Though the use amount of the heteropolyacid is not particularly restricted, it is 0.0001-fold by weight or more, preferably 0.001 to 30-fold by weight, further preferably 0.01 to 5-fold by weight with respect to fluorenone, for obtaining a sufficient reaction speed.
Though the use amount of 2-phenoxyethanol is not particularly restricted, it is usually 2 to 50 mol, preferably 2.5 to 20 mol, further preferably 3 to 10 mol with respect to 1 mol of fluorenone, from the standpoint of suppression of side reactions and of economy. Further, 2-phenoxyethanol can be used also as a reaction solvent.

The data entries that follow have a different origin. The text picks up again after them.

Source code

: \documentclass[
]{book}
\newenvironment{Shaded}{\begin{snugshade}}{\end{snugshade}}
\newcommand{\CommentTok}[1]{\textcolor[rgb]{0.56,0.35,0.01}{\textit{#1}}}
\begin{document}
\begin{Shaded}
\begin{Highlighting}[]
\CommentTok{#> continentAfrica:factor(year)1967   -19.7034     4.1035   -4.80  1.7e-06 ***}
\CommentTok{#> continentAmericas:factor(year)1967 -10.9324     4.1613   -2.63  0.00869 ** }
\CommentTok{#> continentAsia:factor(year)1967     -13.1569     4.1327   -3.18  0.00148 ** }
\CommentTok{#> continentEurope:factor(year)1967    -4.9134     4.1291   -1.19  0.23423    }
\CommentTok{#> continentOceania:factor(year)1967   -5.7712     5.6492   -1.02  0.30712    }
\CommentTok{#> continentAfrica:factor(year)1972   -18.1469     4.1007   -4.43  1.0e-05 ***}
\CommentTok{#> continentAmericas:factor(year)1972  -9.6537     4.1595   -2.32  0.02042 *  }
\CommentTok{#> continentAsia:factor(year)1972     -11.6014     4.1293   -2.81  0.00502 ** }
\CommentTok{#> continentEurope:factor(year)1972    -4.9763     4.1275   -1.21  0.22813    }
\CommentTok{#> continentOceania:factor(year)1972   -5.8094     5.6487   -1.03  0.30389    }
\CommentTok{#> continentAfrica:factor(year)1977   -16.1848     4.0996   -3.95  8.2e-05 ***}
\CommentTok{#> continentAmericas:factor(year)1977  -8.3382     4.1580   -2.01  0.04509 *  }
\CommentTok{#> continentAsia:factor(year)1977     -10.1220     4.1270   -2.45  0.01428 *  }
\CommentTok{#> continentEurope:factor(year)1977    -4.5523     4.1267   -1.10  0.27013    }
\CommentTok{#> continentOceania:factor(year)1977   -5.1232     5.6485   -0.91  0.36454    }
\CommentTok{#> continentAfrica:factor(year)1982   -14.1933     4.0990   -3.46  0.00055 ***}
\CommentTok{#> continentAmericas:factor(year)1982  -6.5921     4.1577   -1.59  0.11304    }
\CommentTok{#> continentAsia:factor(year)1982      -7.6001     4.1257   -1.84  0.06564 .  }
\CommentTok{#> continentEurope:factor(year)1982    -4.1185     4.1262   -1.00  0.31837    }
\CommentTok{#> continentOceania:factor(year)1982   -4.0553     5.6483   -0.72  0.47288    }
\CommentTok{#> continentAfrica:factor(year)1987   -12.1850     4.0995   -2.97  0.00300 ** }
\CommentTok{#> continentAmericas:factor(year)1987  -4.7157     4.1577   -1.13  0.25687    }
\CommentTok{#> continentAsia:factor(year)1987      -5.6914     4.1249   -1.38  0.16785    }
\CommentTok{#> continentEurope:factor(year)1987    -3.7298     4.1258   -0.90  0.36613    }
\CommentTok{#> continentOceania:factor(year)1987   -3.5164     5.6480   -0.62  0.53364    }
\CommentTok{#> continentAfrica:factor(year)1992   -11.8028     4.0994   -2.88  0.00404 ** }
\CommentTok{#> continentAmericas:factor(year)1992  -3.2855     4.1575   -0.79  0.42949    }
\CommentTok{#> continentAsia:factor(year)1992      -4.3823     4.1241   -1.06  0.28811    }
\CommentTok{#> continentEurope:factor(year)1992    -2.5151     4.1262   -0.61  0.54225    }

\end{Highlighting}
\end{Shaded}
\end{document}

Though the method of carrying out the reaction of fluorenone and 2-phenoxyethanol is not particularly restricted, it can be usually performed by charging fluorenone, 2-phenoxyethanol and heteropolyacid in a reaction apparatus, and heating them with stirring in air or under an atmosphere of an inert gas such as nitrogen, helium and the like, in the presence or absence of an inert solvent such as toluene, xylene and the like. In this operation, by carrying out the reaction under dehydration condition for removal of water in the reaction system such as catalyst-containing water, reaction-generated water and the like, the reaction progresses more quickly, production of by-products is suppressed and the targeted substance can be obtained with higher yield, than in the case of no dehydration. Thought the dehydration method is not particularly restricted, there are mentioned, for example, dehydration by addition of a dehydrating agent, dehydration by pressure reduction, dehydration by azeotrope with a solvent under normal pressure or reduced pressure, and the like.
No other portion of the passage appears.